These innovations enable Motubrain to rapidly adapt to new embodiments using only 50–100 demonstrations. Validated across multiple humanoid platforms, Motubrain can complete long-horizon tasks involving more than ten atomic actions with high success rates using only its native World Action Model—without VLM-based planning, dual-system architectures, external memory, reinforcement-enhanced data, or retry-specific datasets. It also supports bimanual execution of different tasks while understanding distinct objectives for each arm.

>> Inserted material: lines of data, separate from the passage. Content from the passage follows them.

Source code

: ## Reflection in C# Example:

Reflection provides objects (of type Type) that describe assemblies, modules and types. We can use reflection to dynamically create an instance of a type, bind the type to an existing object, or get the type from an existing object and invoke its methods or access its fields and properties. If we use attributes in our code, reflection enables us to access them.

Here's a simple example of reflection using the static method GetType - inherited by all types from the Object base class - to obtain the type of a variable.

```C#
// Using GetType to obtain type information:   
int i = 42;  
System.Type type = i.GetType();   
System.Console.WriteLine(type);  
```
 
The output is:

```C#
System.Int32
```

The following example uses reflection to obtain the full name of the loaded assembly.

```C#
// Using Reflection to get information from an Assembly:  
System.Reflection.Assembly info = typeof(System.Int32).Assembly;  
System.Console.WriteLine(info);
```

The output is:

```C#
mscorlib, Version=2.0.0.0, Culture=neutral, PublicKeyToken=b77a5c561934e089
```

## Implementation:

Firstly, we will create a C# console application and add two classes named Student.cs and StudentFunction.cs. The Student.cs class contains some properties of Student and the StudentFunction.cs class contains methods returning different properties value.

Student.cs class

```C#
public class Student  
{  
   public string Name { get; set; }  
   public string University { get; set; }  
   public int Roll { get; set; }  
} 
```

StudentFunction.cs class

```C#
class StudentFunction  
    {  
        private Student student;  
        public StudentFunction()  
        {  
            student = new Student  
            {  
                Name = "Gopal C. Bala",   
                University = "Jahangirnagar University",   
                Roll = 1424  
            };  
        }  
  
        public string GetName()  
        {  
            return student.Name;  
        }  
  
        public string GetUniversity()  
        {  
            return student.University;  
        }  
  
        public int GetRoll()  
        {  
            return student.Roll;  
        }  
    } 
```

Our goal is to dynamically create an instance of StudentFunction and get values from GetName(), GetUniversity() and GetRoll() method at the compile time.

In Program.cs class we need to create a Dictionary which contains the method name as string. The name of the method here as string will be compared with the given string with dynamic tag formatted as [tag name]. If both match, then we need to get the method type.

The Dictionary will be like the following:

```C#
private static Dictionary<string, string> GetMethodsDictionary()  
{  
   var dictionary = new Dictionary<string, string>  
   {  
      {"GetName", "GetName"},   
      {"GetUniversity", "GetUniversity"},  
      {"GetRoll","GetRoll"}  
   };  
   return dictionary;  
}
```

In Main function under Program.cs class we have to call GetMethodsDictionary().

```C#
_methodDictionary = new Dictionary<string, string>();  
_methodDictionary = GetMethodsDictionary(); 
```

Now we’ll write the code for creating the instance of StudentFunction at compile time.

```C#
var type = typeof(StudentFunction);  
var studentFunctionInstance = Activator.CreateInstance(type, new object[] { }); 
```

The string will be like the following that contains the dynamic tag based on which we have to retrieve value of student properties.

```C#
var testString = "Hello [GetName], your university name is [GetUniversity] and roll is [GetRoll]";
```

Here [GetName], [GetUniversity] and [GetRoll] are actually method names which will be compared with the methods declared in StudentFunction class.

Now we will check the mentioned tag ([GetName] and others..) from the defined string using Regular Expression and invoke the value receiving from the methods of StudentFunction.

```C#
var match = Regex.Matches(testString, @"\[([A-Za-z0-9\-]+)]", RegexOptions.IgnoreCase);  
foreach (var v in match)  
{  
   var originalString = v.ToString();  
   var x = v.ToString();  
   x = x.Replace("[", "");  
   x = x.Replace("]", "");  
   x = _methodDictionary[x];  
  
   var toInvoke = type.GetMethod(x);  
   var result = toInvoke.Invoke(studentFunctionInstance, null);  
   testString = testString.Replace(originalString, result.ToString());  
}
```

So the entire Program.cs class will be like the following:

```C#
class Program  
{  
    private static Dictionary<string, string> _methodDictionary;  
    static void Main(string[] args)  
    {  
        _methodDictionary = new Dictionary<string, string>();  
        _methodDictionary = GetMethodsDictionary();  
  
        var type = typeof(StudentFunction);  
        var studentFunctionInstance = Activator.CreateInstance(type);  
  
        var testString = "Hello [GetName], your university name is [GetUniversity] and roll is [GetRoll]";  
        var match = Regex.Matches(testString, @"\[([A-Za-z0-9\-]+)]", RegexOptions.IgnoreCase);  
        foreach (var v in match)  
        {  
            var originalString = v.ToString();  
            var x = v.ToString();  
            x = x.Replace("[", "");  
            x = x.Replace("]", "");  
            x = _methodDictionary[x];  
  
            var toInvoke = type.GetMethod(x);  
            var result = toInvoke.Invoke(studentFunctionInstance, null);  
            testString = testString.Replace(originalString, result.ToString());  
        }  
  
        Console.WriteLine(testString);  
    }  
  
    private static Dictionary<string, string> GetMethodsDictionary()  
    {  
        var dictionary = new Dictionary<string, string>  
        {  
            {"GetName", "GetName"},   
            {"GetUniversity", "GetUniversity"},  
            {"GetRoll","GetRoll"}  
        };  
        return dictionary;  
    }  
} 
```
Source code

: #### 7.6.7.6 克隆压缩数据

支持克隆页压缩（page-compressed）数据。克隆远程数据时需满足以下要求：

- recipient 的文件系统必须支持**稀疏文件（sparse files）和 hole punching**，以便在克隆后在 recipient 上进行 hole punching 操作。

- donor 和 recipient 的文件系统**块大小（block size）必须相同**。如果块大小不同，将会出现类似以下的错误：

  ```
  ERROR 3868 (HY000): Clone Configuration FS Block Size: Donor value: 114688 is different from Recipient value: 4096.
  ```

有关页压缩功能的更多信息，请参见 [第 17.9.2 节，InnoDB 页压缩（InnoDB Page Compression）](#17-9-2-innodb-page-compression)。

Architecture & Methodology

Pre-training

Relative EEF is adopted as a unified action representation. Actions from different robots are represented as changes relative to the current end-effector state, enabling effective utilization of heterogeneous robot data and rapid cross-embodiment adaptation.
An independent text stream is introduced, treating language instructions as a separate modality and enhancing the model's understanding of task semantics, procedural constraints, and instruction following.
Images from different camera views are concatenated at the token level, and view-dependent RoPE offsets are used to distinguish camera perspectives. This enables unified modeling with arbitrary numbers of views and supports diverse robot and scene configurations.
A noisy-conditioning strategy is adopted, where random Gaussian noise is added to conditioned frames with a probability of 50% during training, improving robustness to visual noise, observation disturbances, and state deviations encountered in real-world deployment.
H-bridge attention is employed, where video-action joint attention is applied only in the middle Transformer layers. This preserves cross-modal interaction capabilities while reducing computational overhead and preventing excessive modality-specific noise.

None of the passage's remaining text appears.